At this week's annual meeting, researchers presented data from an unpublished study of some 300 children, finding that the proposed definition would exclude very few who currently have a diagnosis of autism or a related disorder.

But meeting attendees got mixed messages on autism. In a talk on Tuesday, Dr. Susan E. Swedo, head of the panel proposing the new definition, said that many people who identify themselves as "aspes," for Asperger's syndrome, "don't actually have Asperger's disorder, much less an autism spectrum disorder." Dr. Swedo is a researcher at the National Institute of Mental Health.

The issue is hardly settled. Findings from published studies are conflicting, but three recent analyses provide support for the Yale estimate, and more papers in the pipeline are also documenting a significant reduction in numbers of those who would qualify under the new criteria. Getting such a diagnosis is critical to obtain state-financed services for children with special needs.

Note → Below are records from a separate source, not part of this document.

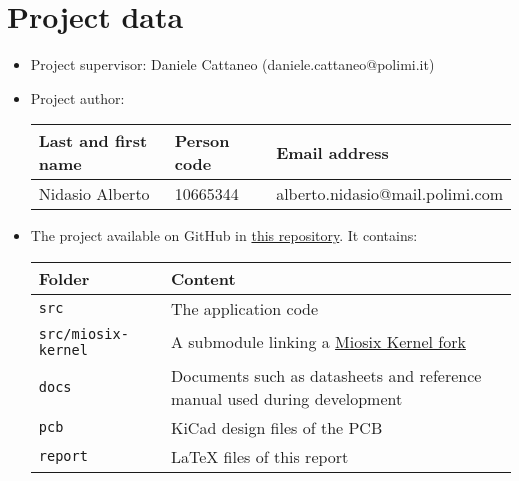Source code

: \section{Project data}

\begin{itemize}
    \item Project supervisor: Daniele Cattaneo (daniele.cattaneo@polimi.it)
    \item Project author:
          \begin{center}
              \begin{tabular}{lll}
                  Last and first name & Person code & Email address                   \\
                  \hline
                  Nidasio Alberto     & 10665344    & alberto.nidasio@mail.polimi.com \\
              \end{tabular}
          \end{center}
    \item The project available on GitHub in \href{https://github.com/NidasioAlberto/signal-generator}{this repository}. It contains:
          \begin{center}
              \begin{tabular}{ll}
                  Folder                     & Content                                                                                          \\
                  \hline
                  \texttt{src}               & The application code                                                                             \\
                  \texttt{src/miosix-kernel} & A submodule linking a \href{https://github.com/NidasioAlberto/miosix-kernel}{Miosix Kernel fork} \\
                  \texttt{docs}              & Documents such as datasheets and reference manual used during development                        \\
                  \texttt{pcb}               & KiCad design files of the PCB                                                                    \\
                  \texttt{report}            & LaTeX files of this report
              \end{tabular}
          \end{center}
\end{itemize}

"I certainly hope the D.S.M. task force is right, that the numbers won't change much," said Dr. Fred R. Volkmar, director of the Child Study Center at the Yale School of Medicine and senior author of the study presented in January. But if the new definition does not change who gets a diagnosis, he asked, "Why mess with it at all?"The D.S.M. panel also made an attempt to clarify the difference between normal sadness and depression, by spelling it out in a footnote added to the proposed depression definition.

The note reads, in part, "The normal and expected response to an event involving significant loss, including feelings of intense sadness, rumination about the loss, insomnia, poor appetite and weight loss, may resemble a depressive episode" but is not necessarily one.

Judging from the past year, the normal and expected response to most of these revisions will be more contentious disagreement that will most likely intensify over the coming weeks.

The psychiatric association send out reminders this week that the current — and final — period for public comment ends on June 15. The final draft of the manual is due at the printer at the end of the year and is scheduled for release in May 2013.